So this is an idea of ours, that has influenced how we’ve developed the onboarding process for new Diagnostax users.
Some software buyers will be familiar with this cycle.
Those of you that aren’t probably onboard software properly. Or maybe you commit time to educating yourself, mapping out your process and establishing your marketing messages… or maybe you’re just very lucky.
The alternative the great onboarding, committing quality time and good luck is to go round and round the Vicious Software Cycle…
Ooh! Shiny new software. There’s a gap in your service, that some software can fill. You’ve found the right bit of kit and it feels like the answer to all of your problems.
It’s mine! Problem solved, right? You’ve bought the software, but it takes that human touch, and dedication, to make it work. The software creates better system/process. “I still need to learn how to use it, train my team, and educate my clients”
Have a dabble. Woah there’s loads in here! The unique USPs of that software are headlines. You get a better appreciation for how it works, and what else is involved. “Now it’s real, it feels like a lot more work”
Endless possibilities!
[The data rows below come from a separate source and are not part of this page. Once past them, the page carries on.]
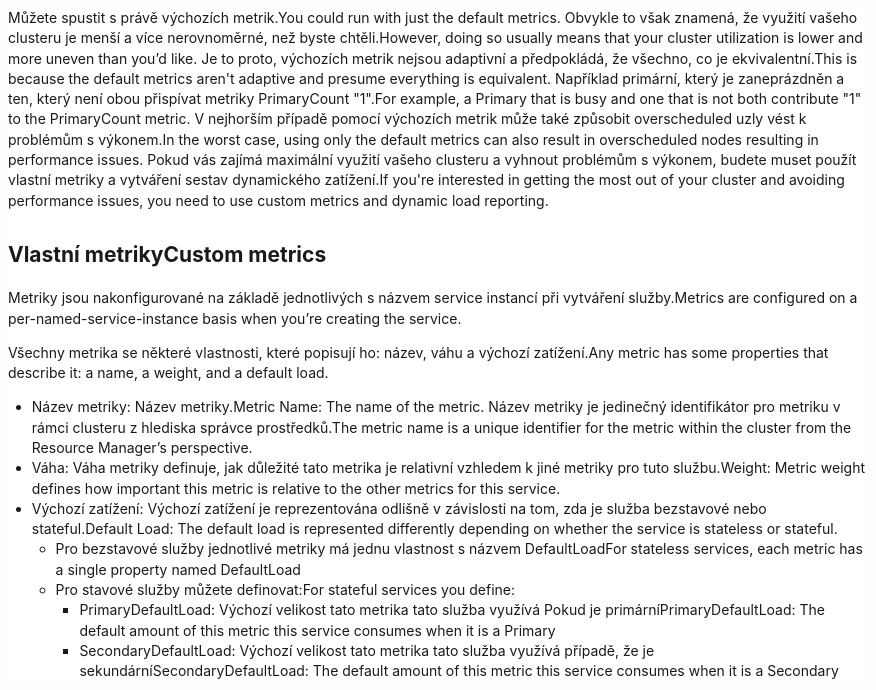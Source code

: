 <span data-ttu-id="52f94-156">Můžete spustit s právě výchozích metrik.</span><span class="sxs-lookup"><span data-stu-id="52f94-156">You could run with just the default metrics.</span></span> <span data-ttu-id="52f94-157">Obvykle to však znamená, že využití vašeho clusteru je menší a více nerovnoměrné, než byste chtěli.</span><span class="sxs-lookup"><span data-stu-id="52f94-157">However, doing so usually means that your cluster utilization is lower and more uneven than you’d like.</span></span> <span data-ttu-id="52f94-158">Je to proto, výchozích metrik nejsou adaptivní a předpokládá, že všechno, co je ekvivalentní.</span><span class="sxs-lookup"><span data-stu-id="52f94-158">This is because the default metrics aren't adaptive and presume everything is equivalent.</span></span> <span data-ttu-id="52f94-159">Například primární, který je zaneprázdněn a ten, který není obou přispívat metriky PrimaryCount "1".</span><span class="sxs-lookup"><span data-stu-id="52f94-159">For example, a Primary that is busy and one that is not both contribute "1" to the PrimaryCount metric.</span></span> <span data-ttu-id="52f94-160">V nejhorším případě pomocí výchozích metrik může také způsobit overscheduled uzly vést k problémům s výkonem.</span><span class="sxs-lookup"><span data-stu-id="52f94-160">In the worst case, using only the default metrics can also result in overscheduled nodes resulting in performance issues.</span></span> <span data-ttu-id="52f94-161">Pokud vás zajímá maximální využití vašeho clusteru a vyhnout problémům s výkonem, budete muset použít vlastní metriky a vytváření sestav dynamického zatížení.</span><span class="sxs-lookup"><span data-stu-id="52f94-161">If you're interested in getting the most out of your cluster and avoiding performance issues, you need to use custom metrics and dynamic load reporting.</span></span>

## <a name="custom-metrics"></a><span data-ttu-id="52f94-162">Vlastní metriky</span><span class="sxs-lookup"><span data-stu-id="52f94-162">Custom metrics</span></span>
<span data-ttu-id="52f94-163">Metriky jsou nakonfigurované na základě jednotlivých s názvem service instancí při vytváření služby.</span><span class="sxs-lookup"><span data-stu-id="52f94-163">Metrics are configured on a per-named-service-instance basis when you’re creating the service.</span></span>

<span data-ttu-id="52f94-164">Všechny metrika se některé vlastnosti, které popisují ho: název, váhu a výchozí zatížení.</span><span class="sxs-lookup"><span data-stu-id="52f94-164">Any metric has some properties that describe it: a name, a weight, and a default load.</span></span>

* <span data-ttu-id="52f94-165">Název metriky: Název metriky.</span><span class="sxs-lookup"><span data-stu-id="52f94-165">Metric Name: The name of the metric.</span></span> <span data-ttu-id="52f94-166">Název metriky je jedinečný identifikátor pro metriku v rámci clusteru z hlediska správce prostředků.</span><span class="sxs-lookup"><span data-stu-id="52f94-166">The metric name is a unique identifier for the metric within the cluster from the Resource Manager’s perspective.</span></span>
* <span data-ttu-id="52f94-167">Váha: Váha metriky definuje, jak důležité tato metrika je relativní vzhledem k jiné metriky pro tuto službu.</span><span class="sxs-lookup"><span data-stu-id="52f94-167">Weight: Metric weight defines how important this metric is relative to the other metrics for this service.</span></span>
* <span data-ttu-id="52f94-168">Výchozí zatížení: Výchozí zatížení je reprezentována odlišně v závislosti na tom, zda je služba bezstavové nebo stateful.</span><span class="sxs-lookup"><span data-stu-id="52f94-168">Default Load: The default load is represented differently depending on whether the service is stateless or stateful.</span></span>
  * <span data-ttu-id="52f94-169">Pro bezstavové služby jednotlivé metriky má jednu vlastnost s názvem DefaultLoad</span><span class="sxs-lookup"><span data-stu-id="52f94-169">For stateless services, each metric has a single property named DefaultLoad</span></span>
  * <span data-ttu-id="52f94-170">Pro stavové služby můžete definovat:</span><span class="sxs-lookup"><span data-stu-id="52f94-170">For stateful services you define:</span></span>
    * <span data-ttu-id="52f94-171">PrimaryDefaultLoad: Výchozí velikost tato metrika tato služba využívá Pokud je primární</span><span class="sxs-lookup"><span data-stu-id="52f94-171">PrimaryDefaultLoad: The default amount of this metric this service consumes when it is a Primary</span></span>
    * <span data-ttu-id="52f94-172">SecondaryDefaultLoad: Výchozí velikost tato metrika tato služba využívá případě, že je sekundární</span><span class="sxs-lookup"><span data-stu-id="52f94-172">SecondaryDefaultLoad: The default amount of this metric this service consumes when it is a Secondary</span></span>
It’s exciting, there’s so much to consider and so much capability and opportunity. “Errr, maybe I’m a little out of my depth…”
How do I explain this to a client? The picture in your head is now way more complicated than the headlines you initially bought into. “This is pretty complicated, for me, are my client’s even gonna get this?”
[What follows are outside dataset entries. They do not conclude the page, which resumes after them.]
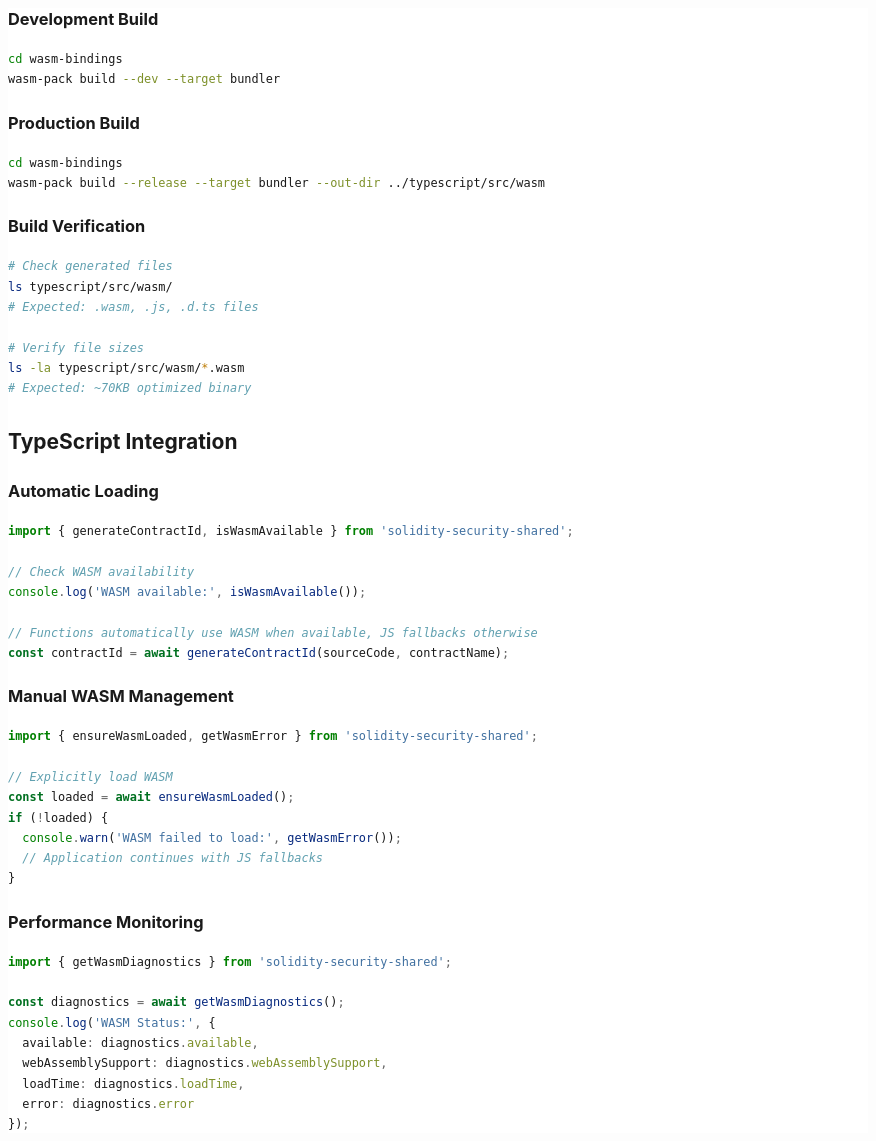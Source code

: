 ### Development Build
```bash
cd wasm-bindings
wasm-pack build --dev --target bundler
```

### Production Build
```bash
cd wasm-bindings
wasm-pack build --release --target bundler --out-dir ../typescript/src/wasm
```

### Build Verification
```bash
# Check generated files
ls typescript/src/wasm/
# Expected: .wasm, .js, .d.ts files

# Verify file sizes
ls -la typescript/src/wasm/*.wasm
# Expected: ~70KB optimized binary
```

## TypeScript Integration

### Automatic Loading
```typescript
import { generateContractId, isWasmAvailable } from 'solidity-security-shared';

// Check WASM availability
console.log('WASM available:', isWasmAvailable());

// Functions automatically use WASM when available, JS fallbacks otherwise
const contractId = await generateContractId(sourceCode, contractName);
```

### Manual WASM Management
```typescript
import { ensureWasmLoaded, getWasmError } from 'solidity-security-shared';

// Explicitly load WASM
const loaded = await ensureWasmLoaded();
if (!loaded) {
  console.warn('WASM failed to load:', getWasmError());
  // Application continues with JS fallbacks
}
```

### Performance Monitoring
```typescript
import { getWasmDiagnostics } from 'solidity-security-shared';

const diagnostics = await getWasmDiagnostics();
console.log('WASM Status:', {
  available: diagnostics.available,
  webAssemblySupport: diagnostics.webAssemblySupport,
  loadTime: diagnostics.loadTime,
  error: diagnostics.error
});
```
How on earth do I sell it? “I can now elaborate on what I knew, I’m not sure which benefits clients even want to hear? My expectations have been raised, but it’s all theory. And everything’s more complicated. I’m just not sure what to say.”
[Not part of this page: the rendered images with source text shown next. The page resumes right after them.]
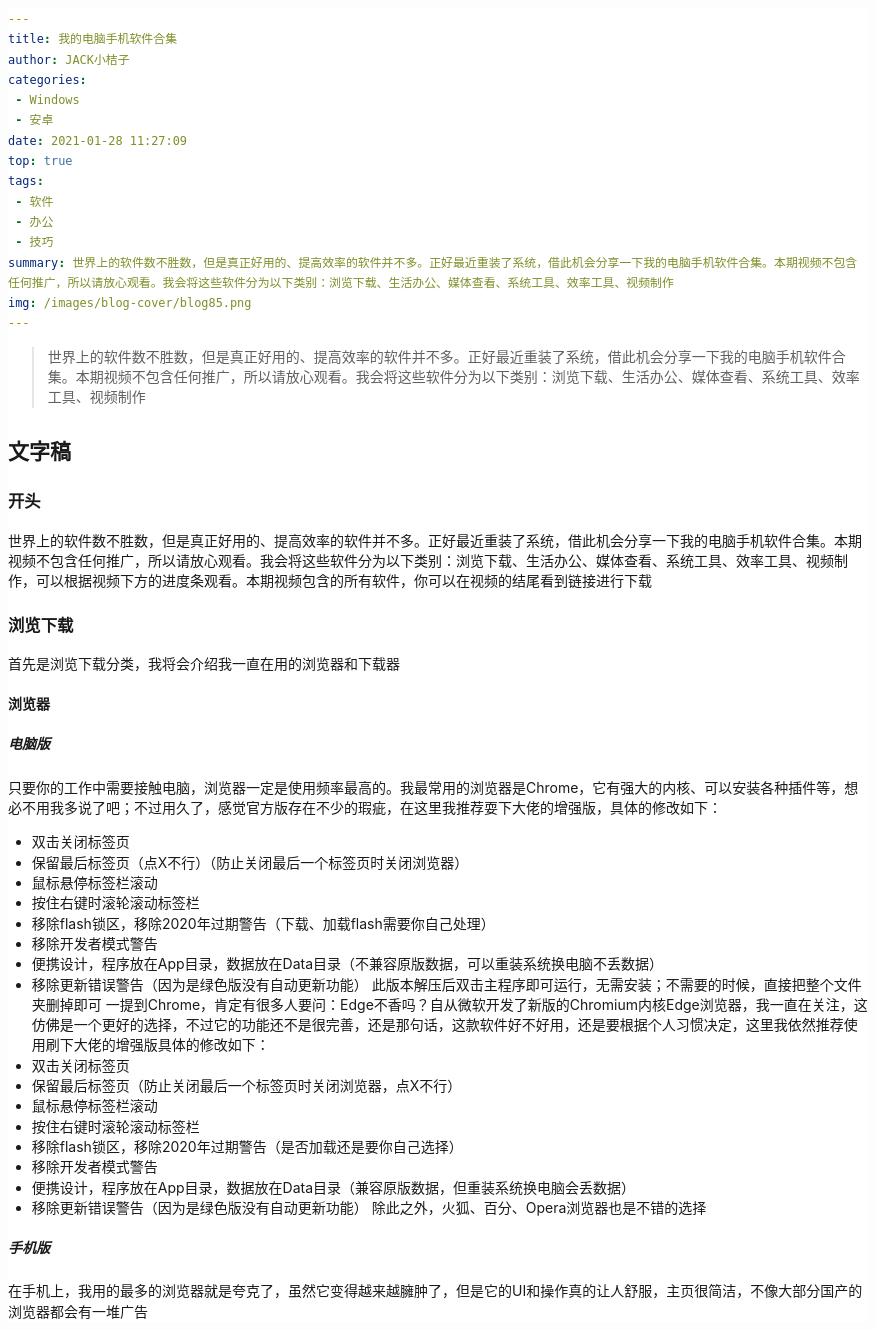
 ```yaml
---
title: 我的电脑手机软件合集
author: JACK小桔子
categories: 
 - Windows
 - 安卓
date: 2021-01-28 11:27:09
top: true
tags: 
 - 软件
 - 办公
 - 技巧
summary: 世界上的软件数不胜数，但是真正好用的、提高效率的软件并不多。正好最近重装了系统，借此机会分享一下我的电脑手机软件合集。本期视频不包含任何推广，所以请放心观看。我会将这些软件分为以下类别：浏览下载、生活办公、媒体查看、系统工具、效率工具、视频制作
img: /images/blog-cover/blog85.png
---
```

<iframe src="//player.bilibili.com/player.html?aid=543890095&bvid=BV1Rv4y1f7Xg&cid=289582950&page=1" scrolling="no" border="0" frameborder="no" framespacing="0" allowfullscreen="true"> </iframe>

> 世界上的软件数不胜数，但是真正好用的、提高效率的软件并不多。正好最近重装了系统，借此机会分享一下我的电脑手机软件合集。本期视频不包含任何推广，所以请放心观看。我会将这些软件分为以下类别：浏览下载、生活办公、媒体查看、系统工具、效率工具、视频制作

## 文字稿
### 开头
世界上的软件数不胜数，但是真正好用的、提高效率的软件并不多。正好最近重装了系统，借此机会分享一下我的电脑手机软件合集。本期视频不包含任何推广，所以请放心观看。我会将这些软件分为以下类别：浏览下载、生活办公、媒体查看、系统工具、效率工具、视频制作，可以根据视频下方的进度条观看。本期视频包含的所有软件，你可以在视频的结尾看到链接进行下载
### 浏览下载
首先是浏览下载分类，我将会介绍我一直在用的浏览器和下载器
#### 浏览器
##### 电脑版
只要你的工作中需要接触电脑，浏览器一定是使用频率最高的。我最常用的浏览器是Chrome，它有强大的内核、可以安装各种插件等，想必不用我多说了吧；不过用久了，感觉官方版存在不少的瑕疵，在这里我推荐耍下大佬的增强版，具体的修改如下：
* 双击关闭标签页
* 保留最后标签页（点X不行）（防止关闭最后一个标签页时关闭浏览器）
* 鼠标悬停标签栏滚动
* 按住右键时滚轮滚动标签栏
* 移除flash锁区，移除2020年过期警告（下载、加载flash需要你自己处理）
* 移除开发者模式警告
* 便携设计，程序放在App目录，数据放在Data目录（不兼容原版数据，可以重装系统换电脑不丢数据）
* 移除更新错误警告（因为是绿色版没有自动更新功能）
此版本解压后双击主程序即可运行，无需安装；不需要的时候，直接把整个文件夹删掉即可
一提到Chrome，肯定有很多人要问：Edge不香吗？自从微软开发了新版的Chromium内核Edge浏览器，我一直在关注，这仿佛是一个更好的选择，不过它的功能还不是很完善，还是那句话，这款软件好不好用，还是要根据个人习惯决定，这里我依然推荐使用刷下大佬的增强版具体的修改如下：
* 双击关闭标签页
* 保留最后标签页（防止关闭最后一个标签页时关闭浏览器，点X不行）
* 鼠标悬停标签栏滚动
* 按住右键时滚轮滚动标签栏
* 移除flash锁区，移除2020年过期警告（是否加载还是要你自己选择）
* 移除开发者模式警告
* 便携设计，程序放在App目录，数据放在Data目录（兼容原版数据，但重装系统换电脑会丢数据）
* 移除更新错误警告（因为是绿色版没有自动更新功能）
除此之外，火狐、百分、Opera浏览器也是不错的选择
##### 手机版
在手机上，我用的最多的浏览器就是夸克了，虽然它变得越来越臃肿了，但是它的UI和操作真的让人舒服，主页很简洁，不像大部分国产的浏览器都会有一堆广告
If you fall down this path, you can end up giving up on great opportunities, or you can end up talking like a parrot, instead of an expert. You can end up reselling the software, instead of establishing a new arm of your business.
Client’s will still buy it, they trust your advice. But I don’t enjoy work that I don’t really ‘get’ – and I don’t excel with it. Could the same be said for you?
Does this cycle sound familiar to you?
If it does, consider…
Testing the software on your business, to experience the benefits first hand. Don’t base your work on faith and theory – it’s so easy to advise people based on personal experience, business owner to business owner.
Creating a piece of content about the test. How did it help you achieve Financial, Time and Mind freedom? If you deliver the work on yourself, and turn that experience into a piece of content for your blog… you’re going to have successfully turned your experience into a marketing piece, and a training piece, that will be sh*t hot in comparison to a list of USPs.